Vancouver then beat the fourth-seeded Dallas Stars and the third-seeded Toronto Maple Leafs.

The Rangers, seeking their first Cup in 54 years, swept the New York Islanders and then beat the Washington Capitals in five games. They needed seven games to beat the New Jersey Devils in the East final.

The Cup final opened at Madison Square Gardens with the Canucks surprising the Rangers 3-2. New York pushed Vancouver to the brink with victories of 3-1, 5-1 and 4-2.

The Canucks battled back with a 6-3 win in Game 5, then forced Game 7 with a 4-1 victory.

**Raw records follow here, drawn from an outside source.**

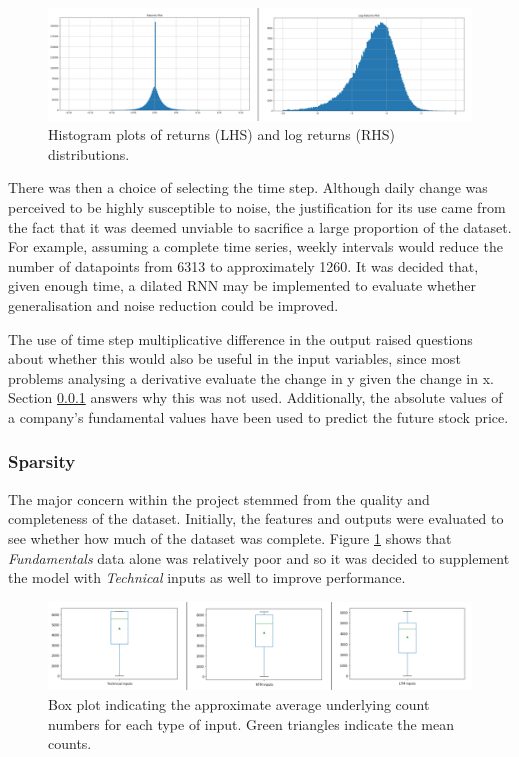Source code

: \documentclass[10pt,onecolumn,letterpaper]{article}
\begin{document}
\begin{figure}[!hbt!]
\centering
\includegraphics[width=\columnwidth]{returns_distribution.png}
\caption{Histogram plots of returns (LHS) and log returns (RHS) distributions.}
\end{figure}

There was then a choice of selecting the time step. Although daily change was perceived to be highly susceptible to noise, the justification for its use came from the fact that it was deemed unviable to sacrifice a large proportion of the dataset. For example, assuming a complete time series, weekly intervals would reduce the number of datapoints from 6313 to approximately 1260. It was decided that, given enough time, a dilated RNN may be implemented to evaluate whether generalisation and noise reduction could be improved. 

The use of time step multiplicative difference in the output raised questions about whether this would also be useful in the input variables, since most problems analysing a derivative evaluate the change in y given the change in x. Section \ref{data_analysis} answers why this was not used. Additionally, the absolute values of a company's fundamental values have been used to predict the future stock price.

\subsubsection{Sparsity} \label{data_analysis}

The major concern within the project stemmed from the quality and completeness of the dataset. Initially, the features and outputs were evaluated to see whether how much of the dataset was complete. Figure \ref{input_counts} shows that \textit{Fundamentals} data alone was relatively poor and so it was decided to supplement the model with \textit{Technical} inputs as well to improve performance. 

\begin{figure}[!hbt!]
\centering
\includegraphics[width=\columnwidth]{input_counts.png}
\caption{Box plot indicating the approximate average underlying count numbers for each type of input. Green triangles indicate the mean counts.}
\label{input_counts}
\end{figure}
\end{document}
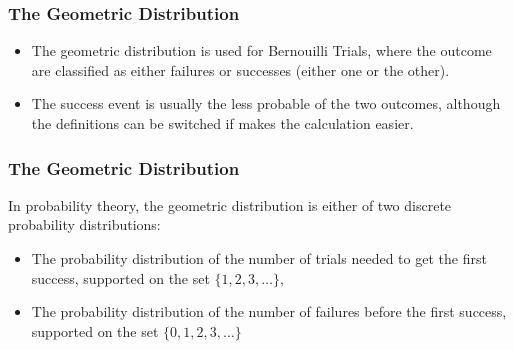 
\begin{frame}
\frametitle{The Geometric Distribution}
\Large
\vspace{-1.5cm}
\begin{itemize}
\item The geometric distribution is used for Bernouilli Trials, where the outcome are classified as either failures or successes (either one or the other).
\item The success event is usually the less probable of the two outcomes, although the definitions can be switched if makes the calculation easier.
\end{itemize} 

\end{frame}

\begin{frame}
\frametitle{The Geometric Distribution}
\Large

In probability theory, the geometric distribution is either of two discrete probability distributions:
\begin{itemize}
\item The probability distribution of the number of trials needed to get the first success, supported on the set $\{ 1, 2, 3, \ldots\}$, \bigskip
\item The probability distribution of the number of failures before the first success, supported on the set $\{ 0, 1, 2, 3, \ldots\}$
\end{itemize}
\end{frame}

The series would be decided in New York.

"I remember going to the rink," said Babych. "They had barricades all over the place and the police were corralling people.

"We needed a police escort to get to the rink. Once you got in the rink and the dressing room, a little more calmness set in.

"We just had to do our thing."

'Guys were torn apart'

The Rangers took an early 2-0 lead, but Canuck captain Trevor Linden scored short handed early in the second period.

Rangers captain Mark Messier made it 3-1 early in the third, before Linden again cut the margin to one.

With the score 3-2, and just 70 seconds left on the clock, Vancouver had a chance to tie the game. Geoff Courtnall sent a perfect pass to Nathan Lafayette. The rookie rang a shot off the goal post, allowing the Rangers to win.

The broadcast of Game 7 attracted an average audience of 4.9 million viewers to CBC. At the time, it was the most-watched CBC sports program in history.

After the game, over 50,000 people converged on downtown Vancouver and a riot resulted.

Over $1 million in damage was done and around 200 people were injured.

The Canucks did hold a rally at B.C. Place, which drew 45,000 fans.

Babych still has mixed emotions over his Game 7 experience. The excitement of being so close to winning a Cup is trumped by the empty feeling of losing.

"Guys were torn apart," he said. "You don't know what it's like to win and that's probably the part that hurts the most."